Data science interprets atmospheric particles and helps find the cleanest urban routes – if we know what to ask computers
Kai Puolamäki is a former internet rights activist and current scholar who combines atmospheric sciences and data science in his work. Puolamäki wishes to make data openly available and shed light on the mysteries of artificial intelligence.

Participation medals hang from the ceiling light fixture in the office of the recently appointed associate professor. Kai Puolamäki has received them from running events, mostly from 10K runs and half-marathons. He only started running a couple of years ago but has advanced at a fast pace.

“Makes you wonder what I might have achieved had I started running earlier,” he laughs.

Puolamäki’s background is in physics, but he defected to data science, working for a long period at Aalto University. In the autumn, he assumed the associate professorship in data science and atmospheric sciences at the Helsinki Centre for Data Science HiDATA.

Data scientists need specialists to work with

At the University of Helsinki, Puolamäki is in charge of merging the methods of data science and machine learning with atmospheric sciences. What does that mean in practice?

“All natural sciences produce an abundance of measurement data. In atmospheric sciences, such data is also accumulated through the modelling of particle distribution and other atmospheric phenomena. With vast amounts of data, the obvious question is what to do with it. This is where data science steps in,” Puolamäki explains.

For example, in the MegaSense project, focused on developing ways to measure air quality, methods of data science and machine learning are helping to parse data on metropolitan areas collected by various sensors. The precision of these sensors varies, as do the air quality factors that they are gauging.

Data scientists must turn all this data into a comprehensive and reliable image, for example, of the concentration of particles in the air. Data science is also needed when air quality data is to be combined with other datasets to look for patterns.

“Data scientists must always work together with those specialised in the relevant fields to understand what is essential in the data and how it can be utilised,” Puolamäki says.

From the perspective of MegaSense, such utilisation can mean that city-dwellers are able to receive on their smartphones real-time data on air quality in their hometown. This would help them in choosing the cleanest routes. Decision-makers can employ air quality data in managing traffic flow, among other things.

“Our goal is for both regular people and specialists to understand the data available for use. This is best achieved through open access to data,” says Puolamäki.

Solving mysteries

Puolamäki is also conducting what is known as exploratory data analysis, or looking for new information among large amounts of data. The aim is to enable interaction between specialists and automated systems mining for data to make the latter as useful as possible to the former.

For instance, a fancy automated data analysis system may only find things that are already known to the specialist in atmospheric sciences.

“A method that finds evident information may be good, but a good question is what would make it able to show people something the experts don’t already know?”

For example, a data mining system processing weather-related data could first highlight regular annual weather variations.

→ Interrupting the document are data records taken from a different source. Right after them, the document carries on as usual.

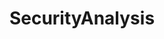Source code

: ---
title: SecurityAnalysis
crosslinks:
- autotldr
- investing
- VSEG
- Bitcoin
- finance
- FinancialCareers
- IAmA
- options
- Accounting
- structuring
- AMD_Stock
- netsecstudents
- gildedawards
- Serendipity
---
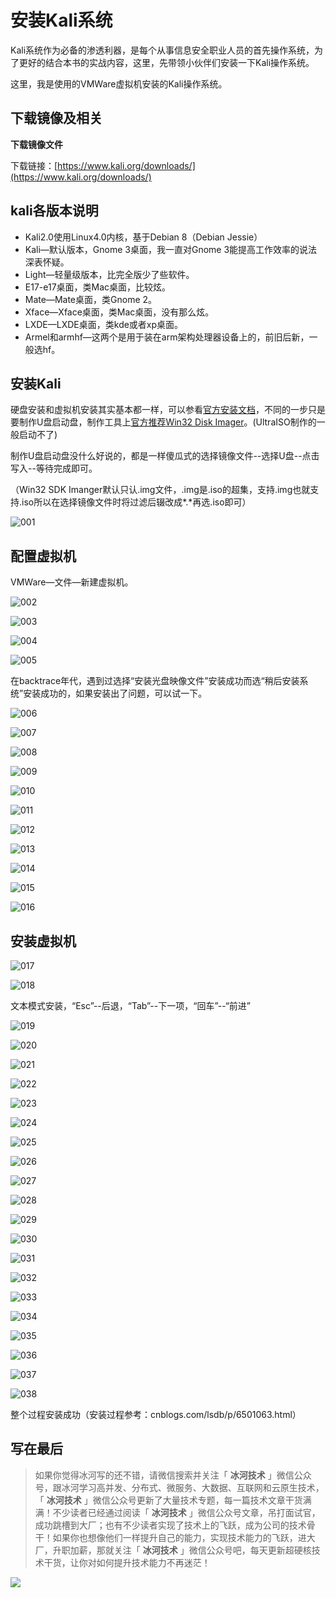 # 安装Kali系统

Kali系统作为必备的渗透利器，是每个从事信息安全职业人员的首先操作系统，为了更好的结合本书的实战内容，这里，先带领小伙伴们安装一下Kali操作系统。

这里，我是使用的VMWare虚拟机安装的Kali操作系统。

## 下载镜像及相关

**下载镜像文件**

下载链接：[https://www.kali.org/downloads/](https://www.kali.org/downloads/)

## kali各版本说明

* Kali2.0使用Linux4.0内核，基于Debian 8（Debian Jessie）
* Kali—默认版本，Gnome 3桌面，我一直对Gnome 3能提高工作效率的说法深表怀疑。
* Light—轻量级版本，比完全版少了些软件。
* E17-e17桌面，类Mac桌面，比较炫。
* Mate—Mate桌面，类Gnome 2。
* Xface—Xface桌面，类Mac桌面，没有那么炫。
* LXDE—LXDE桌面，类kde或者xp桌面。
* Armel和armhf—这两个是用于装在arm架构处理器设备上的，前旧后新，一般选hf。

## 安装Kali

硬盘安装和虚拟机安装其实基本都一样，可以参看[官方安装文档](https://docs.kali.org/installation/kali-linux-hard-disk-install)，不同的一步只是要制作U盘启动盘，制作工具上[官方推荐](https://docs.kali.org/downloading/kali-linux-live-usb-install)[Win32 Disk Imager](https://ncu.dl.sourceforge.net/project/win32diskimager/Archive/win32diskimager-1.0.0-install.exe)。(UltraISO制作的一般启动不了)

制作U盘启动盘没什么好说的，都是一样傻瓜式的选择镜像文件--选择U盘--点击写入--等待完成即可。

（Win32 SDK Imanger默认只认.img文件，.img是.iso的超集，支持.img也就支持.iso所以在选择镜像文件时将过滤后辍改成*.*再选.iso即可）

![001](https://binghe001.github.io/assets/images/hack/2022-04-17-001.png)

## 配置虚拟机

VMWare—文件—新建虚拟机。

![002](https://binghe001.github.io/assets/images/hack/2022-04-17-002.png)



![003](https://binghe001.github.io/assets/images/hack/2022-04-17-003.png)



![004](https://binghe001.github.io/assets/images/hack/2022-04-17-004.png)



![005](https://binghe001.github.io/assets/images/hack/2022-04-17-005.png)



在backtrace年代，遇到过选择“安装光盘映像文件”安装成功而选“稍后安装系统”安装成功的，如果安装出了问题，可以试一下。

![006](https://binghe001.github.io/assets/images/hack/2022-04-17-006.png)



![007](https://binghe001.github.io/assets/images/hack/2022-04-17-007.png)



![008](https://binghe001.github.io/assets/images/hack/2022-04-17-008.png)



![009](https://binghe001.github.io/assets/images/hack/2022-04-17-009.png)



![010](https://binghe001.github.io/assets/images/hack/2022-04-17-010.png)



![011](https://binghe001.github.io/assets/images/hack/2022-04-17-011.png)



![012](https://binghe001.github.io/assets/images/hack/2022-04-17-012.png)



![013](https://binghe001.github.io/assets/images/hack/2022-04-17-013.png)



![014](https://binghe001.github.io/assets/images/hack/2022-04-17-014.png)



![015](https://binghe001.github.io/assets/images/hack/2022-04-17-015.png)



![016](https://binghe001.github.io/assets/images/hack/2022-04-17-016.png)



## 安装虚拟机

![017](https://binghe001.github.io/assets/images/hack/2022-04-17-017.png)



![018](https://binghe001.github.io/assets/images/hack/2022-04-17-018.png)

文本模式安装，“Esc”--后退，“Tab”--下一项，“回车”--“前进”

![019](https://binghe001.github.io/assets/images/hack/2022-04-17-019.png)



![020](https://binghe001.github.io/assets/images/hack/2022-04-17-020.png)



![021](https://binghe001.github.io/assets/images/hack/2022-04-17-021.png)



![022](https://binghe001.github.io/assets/images/hack/2022-04-17-022.png)



![023](https://binghe001.github.io/assets/images/hack/2022-04-17-023.png)



![024](https://binghe001.github.io/assets/images/hack/2022-04-17-024.png)



![025](https://binghe001.github.io/assets/images/hack/2022-04-17-025.png)



![026](https://binghe001.github.io/assets/images/hack/2022-04-17-026.png)



![027](https://binghe001.github.io/assets/images/hack/2022-04-17-027.png)



![028](https://binghe001.github.io/assets/images/hack/2022-04-17-028.png)



![029](https://binghe001.github.io/assets/images/hack/2022-04-17-029.png)



![030](https://binghe001.github.io/assets/images/hack/2022-04-17-030.png)



![031](https://binghe001.github.io/assets/images/hack/2022-04-17-031.png)



![032](https://binghe001.github.io/assets/images/hack/2022-04-17-032.png)



![033](https://binghe001.github.io/assets/images/hack/2022-04-17-033.png)



![034](https://binghe001.github.io/assets/images/hack/2022-04-17-034.png)



![035](https://binghe001.github.io/assets/images/hack/2022-04-17-035.png)



![036](https://binghe001.github.io/assets/images/hack/2022-04-17-036.png)



![037](https://binghe001.github.io/assets/images/hack/2022-04-17-037.png)



![038](https://binghe001.github.io/assets/images/hack/2022-04-17-038.png)

整个过程安装成功（安装过程参考：cnblogs.com/lsdb/p/6501063.html）


## 写在最后

> 如果你觉得冰河写的还不错，请微信搜索并关注「 **冰河技术** 」微信公众号，跟冰河学习高并发、分布式、微服务、大数据、互联网和云原生技术，「 **冰河技术** 」微信公众号更新了大量技术专题，每一篇技术文章干货满满！不少读者已经通过阅读「 **冰河技术** 」微信公众号文章，吊打面试官，成功跳槽到大厂；也有不少读者实现了技术上的飞跃，成为公司的技术骨干！如果你也想像他们一样提升自己的能力，实现技术能力的飞跃，进大厂，升职加薪，那就关注「 **冰河技术** 」微信公众号吧，每天更新超硬核技术干货，让你对如何提升技术能力不再迷茫！


![](https://img-blog.csdnimg.cn/20200906013715889.png)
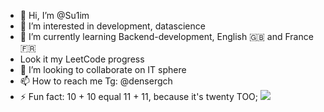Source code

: 
- 👋 Hi, I’m @Su1im
- 👀 I’m interested in development, datascience
- 🌱 I’m currently learning Backend-development, English 🇬🇧 and France🇫🇷
- Look it my LeetCode progress
- 💞️ I’m looking to collaborate on IT sphere
- 📫 How to reach me Tg: @densergch
- ⚡ Fun fact: 10 + 10 equal 11 + 11, because it's twenty TOO;
![](https://leetcard.jacoblin.cool/Su1im?border=0&radius=20)
<!---
Su1im/Su1im is a ✨ special ✨ repository because its `README.md` (this file) appears on your GitHub profile.
You can click the Preview link to take a look at your changes.
--->
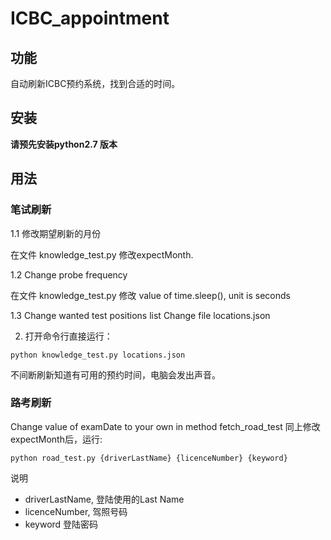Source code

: # ICBC_appointment


## 功能
自动刷新ICBC预约系统，找到合适的时间。


## 安装
**请预先安装python2.7 版本**


## 用法

### 笔试刷新

1.1 修改期望刷新的月份

在文件 knowledge_test.py 修改expectMonth.

1.2 Change probe frequency 

在文件 knowledge_test.py 修改 value of time.sleep(), unit is seconds

1.3 Change wanted test positions list
Change file locations.json

2. 打开命令行直接运行：

`python knowledge_test.py locations.json`

不间断刷新知道有可用的预约时间，电脑会发出声音。

### 路考刷新

Change value of examDate to your own in method fetch_road_test
同上修改expectMonth后，运行:

`python road_test.py {driverLastName} {licenceNumber} {keyword}`

说明
- driverLastName, 登陆使用的Last Name
- licenceNumber, 驾照号码
- keyword 登陆密码

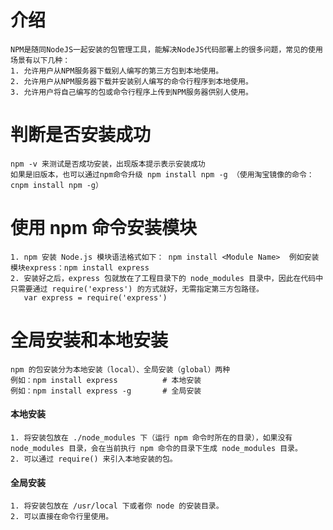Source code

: # 介绍
    NPM是随同NodeJS一起安装的包管理工具，能解决NodeJS代码部署上的很多问题，常见的使用场景有以下几种：
    1. 允许用户从NPM服务器下载别人编写的第三方包到本地使用。
    2. 允许用户从NPM服务器下载并安装别人编写的命令行程序到本地使用。
    3. 允许用户将自己编写的包或命令行程序上传到NPM服务器供别人使用。

# 判断是否安装成功
    npm -v 来测试是否成功安装，出现版本提示表示安装成功
    如果是旧版本，也可以通过npm命令升级 npm install npm -g （使用淘宝镜像的命令：cnpm install npm -g）

# 使用 npm 命令安装模块
    1. npm 安装 Node.js 模块语法格式如下： npm install <Module Name>  例如安装模块express：npm install express
    2. 安装好之后，express 包就放在了工程目录下的 node_modules 目录中，因此在代码中只需要通过 require('express') 的方式就好，无需指定第三方包路径。
       var express = require('express')

# 全局安装和本地安装
    npm 的包安装分为本地安装（local）、全局安装（global）两种
    例如：npm install express          # 本地安装
    例如：npm install express -g       # 全局安装

#### 本地安装
    1. 将安装包放在 ./node_modules 下（运行 npm 命令时所在的目录），如果没有 node_modules 目录，会在当前执行 npm 命令的目录下生成 node_modules 目录。
    2. 可以通过 require() 来引入本地安装的包。    

#### 全局安装
    1. 将安装包放在 /usr/local 下或者你 node 的安装目录。
    2. 可以直接在命令行里使用。       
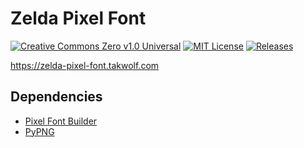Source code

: # Zelda Pixel Font

[![Creative Commons Zero v1.0 Universal](https://img.shields.io/badge/license-CC0--1.0-orange)](https://creativecommons.org/publicdomain/zero/1.0/)
[![MIT License](https://img.shields.io/badge/license-MIT-green)](https://opensource.org/licenses/MIT)
[![Releases](https://img.shields.io/github/v/release/TakWolf/zelda-pixel-font)](https://github.com/TakWolf/zelda-pixel-font/releases)

https://zelda-pixel-font.takwolf.com

## Dependencies

- [Pixel Font Builder](https://github.com/TakWolf/pixel-font-builder)
- [PyPNG](https://gitlab.com/drj11/pypng)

“But experts are often interested in studying phenomena that cannot be explained by known characteristics. This is why they should be able to educate computers on such known effects, while computers should be able to show experts something new,” Puolamäki explains.

Puolamäki’s group is developing methods of information retrieval through which computers would be able to mine data for genuinely new information, while taking into consideration those factors already known to experts. Thus, the best of humans and machines could be combined.

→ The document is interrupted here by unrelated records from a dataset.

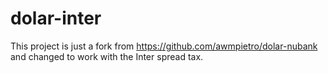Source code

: # dolar-inter
This project is just a fork from https://github.com/awmpietro/dolar-nubank and changed to work with the Inter spread tax.
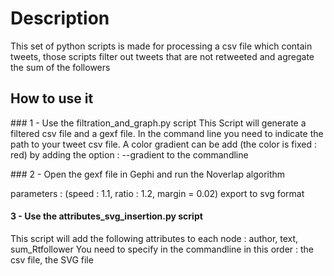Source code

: # Description

This set of python scripts is made for processing a csv file which contain tweets, those scripts filter out tweets that are not retweeted and agregate the sum of the followers 

## How to use it


### 1 - Use the filtration_and_graph.py script
 This Script will generate a filtered csv file and a gexf file. In the command line you need to indicate the path to your tweet csv file. A color gradient can be add (the color is fixed : red)
 by adding the option : --gradient  to the commandline

### 2 - Open the gexf file in Gephi and run the Noverlap algorithm 

parameters : (speed : 1.1, ratio : 1.2, margin = 0.02) 
export to svg format

#### 3 - Use the attributes_svg_insertion.py script

This script will add the following attributes to each node : author, text, sum_Rtfollower
You need to specify in the commandline in this order : the csv file, the SVG file



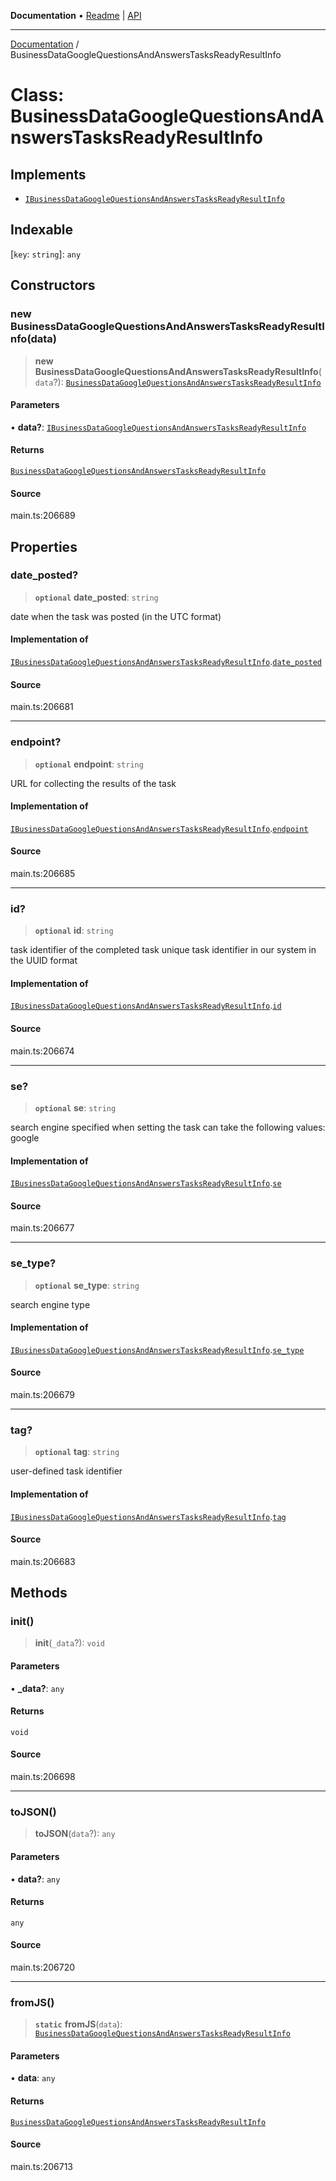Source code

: **Documentation** • [Readme](../README.md) \| [API](../globals.md)

***

[Documentation](../README.md) / BusinessDataGoogleQuestionsAndAnswersTasksReadyResultInfo

# Class: BusinessDataGoogleQuestionsAndAnswersTasksReadyResultInfo

## Implements

- [`IBusinessDataGoogleQuestionsAndAnswersTasksReadyResultInfo`](../interfaces/IBusinessDataGoogleQuestionsAndAnswersTasksReadyResultInfo.md)

## Indexable

 \[`key`: `string`\]: `any`

## Constructors

### new BusinessDataGoogleQuestionsAndAnswersTasksReadyResultInfo(data)

> **new BusinessDataGoogleQuestionsAndAnswersTasksReadyResultInfo**(`data`?): [`BusinessDataGoogleQuestionsAndAnswersTasksReadyResultInfo`](BusinessDataGoogleQuestionsAndAnswersTasksReadyResultInfo.md)

#### Parameters

• **data?**: [`IBusinessDataGoogleQuestionsAndAnswersTasksReadyResultInfo`](../interfaces/IBusinessDataGoogleQuestionsAndAnswersTasksReadyResultInfo.md)

#### Returns

[`BusinessDataGoogleQuestionsAndAnswersTasksReadyResultInfo`](BusinessDataGoogleQuestionsAndAnswersTasksReadyResultInfo.md)

#### Source

main.ts:206689

## Properties

### date\_posted?

> **`optional`** **date\_posted**: `string`

date when the task was posted (in the UTC format)

#### Implementation of

[`IBusinessDataGoogleQuestionsAndAnswersTasksReadyResultInfo`](../interfaces/IBusinessDataGoogleQuestionsAndAnswersTasksReadyResultInfo.md).[`date_posted`](../interfaces/IBusinessDataGoogleQuestionsAndAnswersTasksReadyResultInfo.md#date_posted)

#### Source

main.ts:206681

***

### endpoint?

> **`optional`** **endpoint**: `string`

URL for collecting the results of the task

#### Implementation of

[`IBusinessDataGoogleQuestionsAndAnswersTasksReadyResultInfo`](../interfaces/IBusinessDataGoogleQuestionsAndAnswersTasksReadyResultInfo.md).[`endpoint`](../interfaces/IBusinessDataGoogleQuestionsAndAnswersTasksReadyResultInfo.md#endpoint)

#### Source

main.ts:206685

***

### id?

> **`optional`** **id**: `string`

task identifier of the completed task
unique task identifier in our system in the UUID format

#### Implementation of

[`IBusinessDataGoogleQuestionsAndAnswersTasksReadyResultInfo`](../interfaces/IBusinessDataGoogleQuestionsAndAnswersTasksReadyResultInfo.md).[`id`](../interfaces/IBusinessDataGoogleQuestionsAndAnswersTasksReadyResultInfo.md#id)

#### Source

main.ts:206674

***

### se?

> **`optional`** **se**: `string`

search engine specified when setting the task
can take the following values: google

#### Implementation of

[`IBusinessDataGoogleQuestionsAndAnswersTasksReadyResultInfo`](../interfaces/IBusinessDataGoogleQuestionsAndAnswersTasksReadyResultInfo.md).[`se`](../interfaces/IBusinessDataGoogleQuestionsAndAnswersTasksReadyResultInfo.md#se)

#### Source

main.ts:206677

***

### se\_type?

> **`optional`** **se\_type**: `string`

search engine type

#### Implementation of

[`IBusinessDataGoogleQuestionsAndAnswersTasksReadyResultInfo`](../interfaces/IBusinessDataGoogleQuestionsAndAnswersTasksReadyResultInfo.md).[`se_type`](../interfaces/IBusinessDataGoogleQuestionsAndAnswersTasksReadyResultInfo.md#se_type)

#### Source

main.ts:206679

***

### tag?

> **`optional`** **tag**: `string`

user-defined task identifier

#### Implementation of

[`IBusinessDataGoogleQuestionsAndAnswersTasksReadyResultInfo`](../interfaces/IBusinessDataGoogleQuestionsAndAnswersTasksReadyResultInfo.md).[`tag`](../interfaces/IBusinessDataGoogleQuestionsAndAnswersTasksReadyResultInfo.md#tag)

#### Source

main.ts:206683

## Methods

### init()

> **init**(`_data`?): `void`

#### Parameters

• **\_data?**: `any`

#### Returns

`void`

#### Source

main.ts:206698

***

### toJSON()

> **toJSON**(`data`?): `any`

#### Parameters

• **data?**: `any`

#### Returns

`any`

#### Source

main.ts:206720

***

### fromJS()

> **`static`** **fromJS**(`data`): [`BusinessDataGoogleQuestionsAndAnswersTasksReadyResultInfo`](BusinessDataGoogleQuestionsAndAnswersTasksReadyResultInfo.md)

#### Parameters

• **data**: `any`

#### Returns

[`BusinessDataGoogleQuestionsAndAnswersTasksReadyResultInfo`](BusinessDataGoogleQuestionsAndAnswersTasksReadyResultInfo.md)

#### Source

main.ts:206713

“Demos of this are already available, based on a broad spectrum of data science methods.”

Puolamäki finds it important to also consider how humans could better understand various methods of machine learning.

“An efficient neural network crunches data and spits out results, but we may not understand the machine’s reasoning. Even though the operational principles of neural networks are known on a general level, they have the ability to establish almost infinitely complex internal rules characterised by millions of parameters, which no person can fully internalise.”

Can computers really be trusted?

“People should be able to understand the inner workings of machines and to have a say in the decision-making processes,” says Puolamäki.

Knowledge-intensive work requires counterbalancing

Before arriving at the University of Helsinki, Puolamäki worked at the Finnish Institute of Occupational Health where he headed the Brain Work Research Centre, among other duties. Puolamäki would be able to hold an impromptu lecture on balancing work and rest, as well as the importance of recovery, to the colleagues carrying out knowledge-intensive work in the neighbouring rooms.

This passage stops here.